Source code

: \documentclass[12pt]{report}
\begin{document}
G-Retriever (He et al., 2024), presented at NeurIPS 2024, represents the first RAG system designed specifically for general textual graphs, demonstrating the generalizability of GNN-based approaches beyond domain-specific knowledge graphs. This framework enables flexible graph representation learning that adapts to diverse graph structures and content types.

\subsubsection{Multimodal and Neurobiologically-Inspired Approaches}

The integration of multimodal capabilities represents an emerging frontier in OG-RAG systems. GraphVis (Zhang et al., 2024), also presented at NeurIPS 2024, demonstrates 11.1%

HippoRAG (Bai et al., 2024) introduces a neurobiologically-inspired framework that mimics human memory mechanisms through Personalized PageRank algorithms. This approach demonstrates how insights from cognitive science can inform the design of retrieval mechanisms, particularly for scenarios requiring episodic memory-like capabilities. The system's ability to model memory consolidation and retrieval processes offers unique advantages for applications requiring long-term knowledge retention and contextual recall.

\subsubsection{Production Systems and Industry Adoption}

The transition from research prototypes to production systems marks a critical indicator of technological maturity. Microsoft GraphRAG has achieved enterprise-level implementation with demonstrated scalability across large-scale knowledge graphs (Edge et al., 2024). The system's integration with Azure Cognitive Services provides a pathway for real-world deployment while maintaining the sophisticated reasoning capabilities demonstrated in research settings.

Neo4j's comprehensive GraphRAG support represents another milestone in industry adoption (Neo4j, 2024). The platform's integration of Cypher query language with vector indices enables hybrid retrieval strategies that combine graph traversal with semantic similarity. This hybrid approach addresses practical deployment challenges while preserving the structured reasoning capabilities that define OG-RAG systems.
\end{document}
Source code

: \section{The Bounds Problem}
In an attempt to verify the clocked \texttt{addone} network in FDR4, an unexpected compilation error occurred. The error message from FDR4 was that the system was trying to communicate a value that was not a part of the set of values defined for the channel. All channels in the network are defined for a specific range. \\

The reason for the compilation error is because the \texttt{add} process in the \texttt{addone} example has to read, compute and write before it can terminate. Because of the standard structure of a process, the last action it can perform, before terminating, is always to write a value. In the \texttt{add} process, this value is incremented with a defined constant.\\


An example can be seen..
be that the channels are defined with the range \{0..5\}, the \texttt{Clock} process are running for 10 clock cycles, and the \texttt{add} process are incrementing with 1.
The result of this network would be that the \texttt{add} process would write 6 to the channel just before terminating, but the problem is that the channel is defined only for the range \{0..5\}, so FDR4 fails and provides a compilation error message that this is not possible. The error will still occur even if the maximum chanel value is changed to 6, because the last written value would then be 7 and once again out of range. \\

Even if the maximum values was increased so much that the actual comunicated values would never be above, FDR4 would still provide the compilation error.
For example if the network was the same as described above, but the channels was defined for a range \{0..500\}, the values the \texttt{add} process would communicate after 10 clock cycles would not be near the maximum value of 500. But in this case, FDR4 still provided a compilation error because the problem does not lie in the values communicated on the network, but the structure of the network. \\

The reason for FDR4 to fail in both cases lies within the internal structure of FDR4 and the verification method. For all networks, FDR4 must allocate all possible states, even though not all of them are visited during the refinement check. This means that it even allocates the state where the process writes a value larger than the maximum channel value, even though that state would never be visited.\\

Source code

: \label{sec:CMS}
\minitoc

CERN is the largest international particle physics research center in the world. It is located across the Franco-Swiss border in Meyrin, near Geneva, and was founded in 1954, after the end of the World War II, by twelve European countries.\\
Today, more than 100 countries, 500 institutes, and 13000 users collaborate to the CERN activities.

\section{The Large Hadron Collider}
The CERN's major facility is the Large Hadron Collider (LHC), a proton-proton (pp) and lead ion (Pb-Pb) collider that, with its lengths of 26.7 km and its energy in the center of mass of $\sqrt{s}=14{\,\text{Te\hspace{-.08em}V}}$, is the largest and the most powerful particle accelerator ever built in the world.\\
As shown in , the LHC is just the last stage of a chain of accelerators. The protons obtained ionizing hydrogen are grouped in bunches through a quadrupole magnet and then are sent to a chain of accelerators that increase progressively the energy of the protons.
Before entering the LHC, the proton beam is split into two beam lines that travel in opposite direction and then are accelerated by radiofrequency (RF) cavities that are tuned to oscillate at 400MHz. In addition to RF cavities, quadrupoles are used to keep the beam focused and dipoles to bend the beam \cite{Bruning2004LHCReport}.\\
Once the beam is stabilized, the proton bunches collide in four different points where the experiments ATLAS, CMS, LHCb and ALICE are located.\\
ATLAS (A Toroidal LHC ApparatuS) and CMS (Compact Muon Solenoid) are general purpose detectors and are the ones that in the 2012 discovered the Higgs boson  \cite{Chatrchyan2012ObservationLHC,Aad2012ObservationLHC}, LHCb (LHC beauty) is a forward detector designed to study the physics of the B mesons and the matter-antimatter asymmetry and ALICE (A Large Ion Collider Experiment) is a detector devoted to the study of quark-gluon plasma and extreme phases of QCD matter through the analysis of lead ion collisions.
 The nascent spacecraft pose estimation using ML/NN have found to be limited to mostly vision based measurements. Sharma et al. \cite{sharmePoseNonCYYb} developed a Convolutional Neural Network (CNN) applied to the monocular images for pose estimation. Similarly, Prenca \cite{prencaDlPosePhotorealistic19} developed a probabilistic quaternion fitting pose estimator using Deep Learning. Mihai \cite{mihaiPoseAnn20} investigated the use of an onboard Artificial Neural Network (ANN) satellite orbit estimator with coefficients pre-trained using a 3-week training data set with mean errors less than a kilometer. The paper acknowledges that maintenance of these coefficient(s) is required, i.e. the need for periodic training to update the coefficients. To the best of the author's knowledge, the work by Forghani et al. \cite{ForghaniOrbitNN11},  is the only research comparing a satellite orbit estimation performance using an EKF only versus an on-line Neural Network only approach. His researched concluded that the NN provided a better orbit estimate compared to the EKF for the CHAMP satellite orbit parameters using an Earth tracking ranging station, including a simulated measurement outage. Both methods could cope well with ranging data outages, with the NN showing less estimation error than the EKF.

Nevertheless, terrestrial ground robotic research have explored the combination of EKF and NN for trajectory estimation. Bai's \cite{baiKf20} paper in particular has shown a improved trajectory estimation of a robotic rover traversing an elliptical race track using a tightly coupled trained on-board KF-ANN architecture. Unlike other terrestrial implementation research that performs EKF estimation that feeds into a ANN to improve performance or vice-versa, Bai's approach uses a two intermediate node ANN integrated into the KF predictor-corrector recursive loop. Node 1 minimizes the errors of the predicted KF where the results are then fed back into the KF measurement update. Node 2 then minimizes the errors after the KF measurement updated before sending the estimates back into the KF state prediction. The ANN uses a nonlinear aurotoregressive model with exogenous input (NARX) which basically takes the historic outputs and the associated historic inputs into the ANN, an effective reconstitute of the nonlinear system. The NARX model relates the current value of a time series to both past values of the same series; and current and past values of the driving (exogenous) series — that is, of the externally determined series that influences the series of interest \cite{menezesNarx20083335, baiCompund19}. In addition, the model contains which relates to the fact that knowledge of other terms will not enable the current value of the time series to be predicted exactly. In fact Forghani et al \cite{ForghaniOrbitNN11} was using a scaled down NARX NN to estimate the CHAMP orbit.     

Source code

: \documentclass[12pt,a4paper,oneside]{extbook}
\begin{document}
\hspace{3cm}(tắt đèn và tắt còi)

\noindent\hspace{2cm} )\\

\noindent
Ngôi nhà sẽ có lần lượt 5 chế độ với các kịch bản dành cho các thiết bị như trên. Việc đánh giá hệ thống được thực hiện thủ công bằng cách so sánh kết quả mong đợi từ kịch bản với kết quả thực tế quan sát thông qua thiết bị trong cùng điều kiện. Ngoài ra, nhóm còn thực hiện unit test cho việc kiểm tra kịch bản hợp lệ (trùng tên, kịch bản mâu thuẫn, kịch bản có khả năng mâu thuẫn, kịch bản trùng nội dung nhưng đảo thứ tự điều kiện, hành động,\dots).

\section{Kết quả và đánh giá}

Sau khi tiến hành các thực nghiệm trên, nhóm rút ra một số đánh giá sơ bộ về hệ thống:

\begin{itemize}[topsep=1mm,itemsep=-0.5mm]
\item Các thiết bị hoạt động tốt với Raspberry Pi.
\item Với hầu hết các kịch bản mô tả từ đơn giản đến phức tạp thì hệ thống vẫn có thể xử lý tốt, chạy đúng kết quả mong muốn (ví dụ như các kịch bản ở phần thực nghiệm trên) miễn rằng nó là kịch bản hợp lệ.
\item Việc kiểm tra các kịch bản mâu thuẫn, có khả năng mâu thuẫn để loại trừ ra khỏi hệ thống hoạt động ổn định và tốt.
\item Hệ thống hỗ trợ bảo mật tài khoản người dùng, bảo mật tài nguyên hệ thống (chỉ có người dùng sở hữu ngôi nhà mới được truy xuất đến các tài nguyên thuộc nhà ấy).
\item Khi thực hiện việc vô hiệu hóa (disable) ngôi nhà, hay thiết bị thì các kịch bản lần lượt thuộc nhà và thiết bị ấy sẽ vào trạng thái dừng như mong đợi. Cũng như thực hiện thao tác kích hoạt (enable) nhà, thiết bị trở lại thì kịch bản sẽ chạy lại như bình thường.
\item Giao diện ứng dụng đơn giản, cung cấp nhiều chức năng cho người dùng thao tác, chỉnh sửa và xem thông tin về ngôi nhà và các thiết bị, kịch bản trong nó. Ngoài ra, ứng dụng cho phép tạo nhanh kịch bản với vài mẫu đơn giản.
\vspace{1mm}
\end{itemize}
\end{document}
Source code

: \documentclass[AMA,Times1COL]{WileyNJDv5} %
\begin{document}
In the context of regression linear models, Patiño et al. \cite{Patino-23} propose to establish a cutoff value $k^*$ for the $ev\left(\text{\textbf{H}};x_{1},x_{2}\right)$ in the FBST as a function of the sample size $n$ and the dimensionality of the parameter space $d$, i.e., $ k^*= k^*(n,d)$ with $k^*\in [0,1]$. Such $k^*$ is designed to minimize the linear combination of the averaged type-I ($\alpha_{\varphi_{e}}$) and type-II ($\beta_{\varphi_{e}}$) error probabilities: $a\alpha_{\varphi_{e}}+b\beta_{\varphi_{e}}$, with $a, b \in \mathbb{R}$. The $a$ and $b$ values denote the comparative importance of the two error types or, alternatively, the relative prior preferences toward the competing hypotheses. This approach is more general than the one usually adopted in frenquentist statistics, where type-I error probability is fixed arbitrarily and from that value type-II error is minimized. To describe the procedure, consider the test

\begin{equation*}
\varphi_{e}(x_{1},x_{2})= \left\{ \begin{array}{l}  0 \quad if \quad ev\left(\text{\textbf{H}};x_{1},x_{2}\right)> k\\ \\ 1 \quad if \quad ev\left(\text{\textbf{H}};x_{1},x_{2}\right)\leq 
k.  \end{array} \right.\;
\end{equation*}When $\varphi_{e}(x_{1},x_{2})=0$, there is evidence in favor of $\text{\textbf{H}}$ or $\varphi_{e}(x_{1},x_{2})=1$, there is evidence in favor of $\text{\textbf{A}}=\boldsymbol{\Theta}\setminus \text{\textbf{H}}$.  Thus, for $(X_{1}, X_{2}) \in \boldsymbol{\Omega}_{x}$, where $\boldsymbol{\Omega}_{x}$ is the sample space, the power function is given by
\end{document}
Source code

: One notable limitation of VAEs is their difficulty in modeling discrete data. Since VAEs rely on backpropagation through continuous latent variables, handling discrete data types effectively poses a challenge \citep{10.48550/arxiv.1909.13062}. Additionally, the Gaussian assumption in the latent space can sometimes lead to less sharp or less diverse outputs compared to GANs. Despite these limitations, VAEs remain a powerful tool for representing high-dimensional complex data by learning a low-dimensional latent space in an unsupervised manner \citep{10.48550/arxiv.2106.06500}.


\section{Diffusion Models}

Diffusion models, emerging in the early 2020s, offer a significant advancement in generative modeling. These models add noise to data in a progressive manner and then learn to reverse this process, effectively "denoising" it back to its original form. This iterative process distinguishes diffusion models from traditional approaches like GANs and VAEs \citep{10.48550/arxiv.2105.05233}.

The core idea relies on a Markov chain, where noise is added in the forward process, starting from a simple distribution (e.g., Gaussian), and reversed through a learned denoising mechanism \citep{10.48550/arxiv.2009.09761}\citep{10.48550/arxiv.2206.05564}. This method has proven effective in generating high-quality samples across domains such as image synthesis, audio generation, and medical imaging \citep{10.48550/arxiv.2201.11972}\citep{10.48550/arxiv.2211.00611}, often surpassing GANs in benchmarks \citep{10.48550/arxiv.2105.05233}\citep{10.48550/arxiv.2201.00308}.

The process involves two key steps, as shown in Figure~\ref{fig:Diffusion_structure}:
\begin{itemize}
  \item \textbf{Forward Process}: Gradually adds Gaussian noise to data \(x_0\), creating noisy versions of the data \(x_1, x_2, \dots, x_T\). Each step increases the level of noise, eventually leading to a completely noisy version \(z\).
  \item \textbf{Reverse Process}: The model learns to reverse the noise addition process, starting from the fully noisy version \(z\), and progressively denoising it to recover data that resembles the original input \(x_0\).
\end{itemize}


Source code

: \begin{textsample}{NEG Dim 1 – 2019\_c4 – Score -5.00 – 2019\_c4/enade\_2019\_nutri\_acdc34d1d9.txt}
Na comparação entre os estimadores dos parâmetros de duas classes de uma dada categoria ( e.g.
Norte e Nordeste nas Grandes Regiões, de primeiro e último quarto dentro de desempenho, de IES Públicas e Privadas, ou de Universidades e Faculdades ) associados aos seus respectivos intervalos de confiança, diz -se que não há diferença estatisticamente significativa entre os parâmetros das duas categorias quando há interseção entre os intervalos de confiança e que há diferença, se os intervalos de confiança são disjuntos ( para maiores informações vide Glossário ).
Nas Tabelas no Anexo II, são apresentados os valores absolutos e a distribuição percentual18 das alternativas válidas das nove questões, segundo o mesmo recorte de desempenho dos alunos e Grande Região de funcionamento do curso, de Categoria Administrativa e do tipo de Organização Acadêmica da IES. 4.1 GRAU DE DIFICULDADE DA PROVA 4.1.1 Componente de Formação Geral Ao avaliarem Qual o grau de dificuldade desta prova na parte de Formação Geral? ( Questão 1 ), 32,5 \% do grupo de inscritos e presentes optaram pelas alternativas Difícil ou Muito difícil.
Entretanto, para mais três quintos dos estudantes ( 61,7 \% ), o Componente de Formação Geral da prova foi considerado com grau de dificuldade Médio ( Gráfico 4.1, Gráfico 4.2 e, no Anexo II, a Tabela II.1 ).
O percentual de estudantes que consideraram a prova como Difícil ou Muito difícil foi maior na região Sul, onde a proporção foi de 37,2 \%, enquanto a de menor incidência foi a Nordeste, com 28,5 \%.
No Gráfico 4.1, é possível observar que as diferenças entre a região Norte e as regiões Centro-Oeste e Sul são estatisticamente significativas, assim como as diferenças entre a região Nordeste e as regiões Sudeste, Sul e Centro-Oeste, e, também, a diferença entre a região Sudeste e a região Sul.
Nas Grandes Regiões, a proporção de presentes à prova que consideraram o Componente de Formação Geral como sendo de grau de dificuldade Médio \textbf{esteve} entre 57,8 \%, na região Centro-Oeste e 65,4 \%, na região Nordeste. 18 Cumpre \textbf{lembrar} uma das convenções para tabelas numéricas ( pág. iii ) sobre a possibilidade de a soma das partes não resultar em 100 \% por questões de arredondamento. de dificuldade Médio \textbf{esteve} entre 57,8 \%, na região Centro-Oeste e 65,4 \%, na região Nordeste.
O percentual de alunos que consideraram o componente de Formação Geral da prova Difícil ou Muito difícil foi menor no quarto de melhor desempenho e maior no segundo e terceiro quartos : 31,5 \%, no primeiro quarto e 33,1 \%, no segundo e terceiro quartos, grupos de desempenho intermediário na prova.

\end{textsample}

• Directions: Reproduce exactly the lines from the beginning of the entries above up to and including the line that contains "The integration of".

• Task answer:
Source code

: \documentclass[12pt]{report}
\begin{document}
G-Retriever (He et al., 2024), presented at NeurIPS 2024, represents the first RAG system designed specifically for general textual graphs, demonstrating the generalizability of GNN-based approaches beyond domain-specific knowledge graphs. This framework enables flexible graph representation learning that adapts to diverse graph structures and content types.

\subsubsection{Multimodal and Neurobiologically-Inspired Approaches}

The integration of multimodal capabilities represents an emerging frontier in OG-RAG systems. GraphVis (Zhang et al., 2024), also presented at NeurIPS 2024, demonstrates 11.1%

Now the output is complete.